In the entries below, find the lines that contain the word "Test" and copy them.

Start of DATA SECTION

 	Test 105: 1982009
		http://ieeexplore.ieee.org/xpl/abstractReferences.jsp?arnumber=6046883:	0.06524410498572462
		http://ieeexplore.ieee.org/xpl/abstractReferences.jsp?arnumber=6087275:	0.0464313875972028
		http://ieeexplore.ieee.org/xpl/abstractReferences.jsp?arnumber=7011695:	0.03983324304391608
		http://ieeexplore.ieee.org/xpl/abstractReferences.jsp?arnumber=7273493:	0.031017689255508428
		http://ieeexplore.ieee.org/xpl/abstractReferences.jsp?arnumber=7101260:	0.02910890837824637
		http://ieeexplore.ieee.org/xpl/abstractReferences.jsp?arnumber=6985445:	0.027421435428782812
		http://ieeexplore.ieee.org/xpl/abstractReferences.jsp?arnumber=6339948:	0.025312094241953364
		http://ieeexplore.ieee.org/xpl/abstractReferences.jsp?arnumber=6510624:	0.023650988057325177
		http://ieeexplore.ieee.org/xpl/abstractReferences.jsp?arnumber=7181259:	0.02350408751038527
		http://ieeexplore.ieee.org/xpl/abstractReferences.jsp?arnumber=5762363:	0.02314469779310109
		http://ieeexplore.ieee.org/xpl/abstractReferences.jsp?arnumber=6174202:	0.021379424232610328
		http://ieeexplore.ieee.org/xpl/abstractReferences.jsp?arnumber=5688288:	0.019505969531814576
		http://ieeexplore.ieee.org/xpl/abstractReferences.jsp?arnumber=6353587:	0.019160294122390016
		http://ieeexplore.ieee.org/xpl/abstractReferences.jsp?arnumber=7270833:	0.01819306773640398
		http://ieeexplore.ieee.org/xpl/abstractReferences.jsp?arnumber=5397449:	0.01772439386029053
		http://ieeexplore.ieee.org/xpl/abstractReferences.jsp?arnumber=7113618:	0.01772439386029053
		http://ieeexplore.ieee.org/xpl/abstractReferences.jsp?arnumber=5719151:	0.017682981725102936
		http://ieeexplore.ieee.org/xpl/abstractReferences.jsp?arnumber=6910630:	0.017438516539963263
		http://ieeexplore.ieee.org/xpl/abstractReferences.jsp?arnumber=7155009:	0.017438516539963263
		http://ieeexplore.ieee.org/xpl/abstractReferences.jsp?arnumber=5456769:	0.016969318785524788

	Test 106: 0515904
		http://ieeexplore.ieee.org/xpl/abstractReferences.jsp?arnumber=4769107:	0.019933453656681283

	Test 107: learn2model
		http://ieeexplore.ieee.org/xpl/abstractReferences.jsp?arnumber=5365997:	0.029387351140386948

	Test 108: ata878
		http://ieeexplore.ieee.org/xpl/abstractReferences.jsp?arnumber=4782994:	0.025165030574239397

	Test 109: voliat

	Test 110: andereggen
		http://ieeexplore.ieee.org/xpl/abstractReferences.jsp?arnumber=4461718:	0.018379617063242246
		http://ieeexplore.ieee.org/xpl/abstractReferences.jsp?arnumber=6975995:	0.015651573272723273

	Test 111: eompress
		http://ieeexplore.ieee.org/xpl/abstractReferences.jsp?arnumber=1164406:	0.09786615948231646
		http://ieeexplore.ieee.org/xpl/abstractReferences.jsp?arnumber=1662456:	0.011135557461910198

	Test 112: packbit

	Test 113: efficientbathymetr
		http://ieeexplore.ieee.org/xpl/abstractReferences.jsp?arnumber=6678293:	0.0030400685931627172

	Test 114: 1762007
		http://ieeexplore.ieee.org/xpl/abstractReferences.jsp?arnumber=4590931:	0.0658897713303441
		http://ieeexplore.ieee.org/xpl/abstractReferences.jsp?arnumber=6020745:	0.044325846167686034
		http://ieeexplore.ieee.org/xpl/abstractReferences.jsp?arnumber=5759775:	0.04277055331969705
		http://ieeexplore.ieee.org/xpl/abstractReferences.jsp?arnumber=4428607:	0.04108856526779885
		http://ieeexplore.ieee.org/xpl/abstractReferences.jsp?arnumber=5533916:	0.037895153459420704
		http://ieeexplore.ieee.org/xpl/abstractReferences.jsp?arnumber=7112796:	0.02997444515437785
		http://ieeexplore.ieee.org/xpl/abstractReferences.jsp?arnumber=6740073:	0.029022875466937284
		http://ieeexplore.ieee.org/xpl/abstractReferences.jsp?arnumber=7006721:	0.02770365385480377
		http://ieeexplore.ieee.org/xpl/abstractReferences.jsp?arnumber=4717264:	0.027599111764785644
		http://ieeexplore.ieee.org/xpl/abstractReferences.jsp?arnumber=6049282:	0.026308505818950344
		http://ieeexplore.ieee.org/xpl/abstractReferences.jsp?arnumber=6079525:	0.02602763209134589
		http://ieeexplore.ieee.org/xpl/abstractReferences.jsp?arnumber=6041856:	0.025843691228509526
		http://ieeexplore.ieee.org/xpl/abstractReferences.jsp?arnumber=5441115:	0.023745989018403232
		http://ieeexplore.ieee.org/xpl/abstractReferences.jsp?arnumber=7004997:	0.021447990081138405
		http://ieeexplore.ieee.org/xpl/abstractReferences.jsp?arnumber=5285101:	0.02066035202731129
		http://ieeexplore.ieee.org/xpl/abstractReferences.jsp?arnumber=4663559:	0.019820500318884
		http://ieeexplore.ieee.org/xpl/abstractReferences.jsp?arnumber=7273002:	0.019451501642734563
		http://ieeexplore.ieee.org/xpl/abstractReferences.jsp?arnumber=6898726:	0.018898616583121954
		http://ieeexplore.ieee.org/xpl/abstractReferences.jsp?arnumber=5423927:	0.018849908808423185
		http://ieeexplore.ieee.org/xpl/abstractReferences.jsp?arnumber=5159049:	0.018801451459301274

End of DATA SECTION

**RESULT BELOW**
 	Test 105: 1982009
	Test 106: 0515904
	Test 107: learn2model
	Test 108: ata878
	Test 109: voliat
	Test 110: andereggen
	Test 111: eompress
	Test 112: packbit
	Test 113: efficientbathymetr
	Test 114: 1762007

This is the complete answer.